## WORK REQUEST
Look for "begin" in each line of the records, and copy the lines that have it.

## STORED DATA
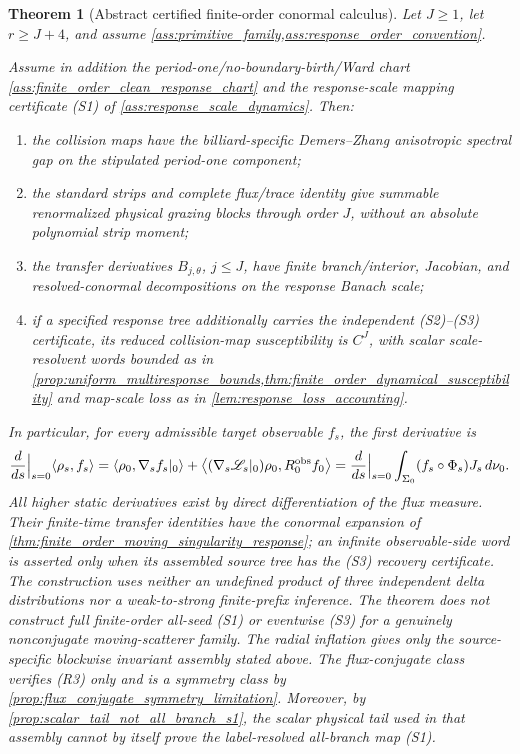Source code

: \documentclass[11pt]{amsart}
\theoremstyle{compactplain}
\newtheorem{theorem}{Theorem}[section]
\theoremstyle{compactdefinition}
\theoremstyle{compactremark}
\newcommand{\Ltransfer}{\mathscr L}
\begin{document}
\begin{theorem}[Abstract certified finite-order conormal calculus]
\label{thm:certified_abstract_conormal_calculus}
Let \(J\ge1\), let \(r\ge J+4\), and assume
\cref{ass:primitive_family,ass:response_order_convention}.

Assume in addition the period-one/no-boundary-birth/Ward chart
\cref{ass:finite_order_clean_response_chart} and the response-scale mapping
certificate (S1) of \cref{ass:response_scale_dynamics}.  Then:
\begin{enumerate}[label=\textup{(\roman*)},wide,labelindent=0pt]
  \item the collision maps have the billiard-specific Demers--Zhang
  anisotropic spectral gap on the stipulated period-one component;
  \item the standard strips and complete flux/trace identity give summable
  renormalized physical grazing blocks through order \(J\), without an
  absolute polynomial strip moment;
  \item the transfer derivatives \(B_{j,\theta}\), \(j\le J\), have finite
  branch/interior, Jacobian, and resolved-conormal decompositions on the
  response Banach scale;
  \item if a specified response tree additionally carries the independent
  (S2)--(S3) certificate, its
  reduced collision-map susceptibility is \(C^J\), with scalar
  scale-resolvent
  words bounded as in
  \cref{prop:uniform_multiresponse_bounds,thm:finite_order_dynamical_susceptibility}
  and map-scale loss as in \cref{lem:response_loss_accounting}.
\end{enumerate}
In particular, for every admissible target observable \(f_s\), the first
derivative is
\[
  \frac d{ds}\Big|_{s=0}\langle\rho_s,f_s\rangle
  =\langle\rho_0,\nabla_s f_s|_0\rangle
  +\left\langle
    (\nabla_s\Ltransfer_s|_0)\rho_0,
    R_0^{\rm obs}f_0
  \right\rangle
  =\frac d{ds}\Big|_{s=0}
    \int_{\Sigma_0}(f_s\circ\Phi_s)J_s\,d\nu_0 .
\]
All higher static derivatives exist by direct differentiation of the flux
measure.  Their finite-time transfer identities have the conormal expansion of
\cref{thm:finite_order_moving_singularity_response}; an infinite
observable-side word is asserted only when its assembled source tree has the
(S3) recovery certificate.  The construction uses neither an undefined product
of three independent delta distributions nor a weak-to-strong finite-prefix
inference.
The theorem does not construct full finite-order all-seed (S1) or eventwise
(S3) for a genuinely
nonconjugate moving-scatterer family.  The radial inflation gives only the
source-specific blockwise invariant assembly stated above.  The flux-conjugate
class verifies (R3) only and is a symmetry class by
\cref{prop:flux_conjugate_symmetry_limitation}.
Moreover, by \cref{prop:scalar_tail_not_all_branch_s1}, the scalar physical
tail used in that assembly cannot by itself prove the label-resolved
all-branch map (S1).
\end{theorem}
\end{document}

## SOLUTION TO THE EXERCISE
\begin{document}
\begin{theorem}[Abstract certified finite-order conormal calculus]
\begin{enumerate}[label=\textup{(\roman*)},wide,labelindent=0pt]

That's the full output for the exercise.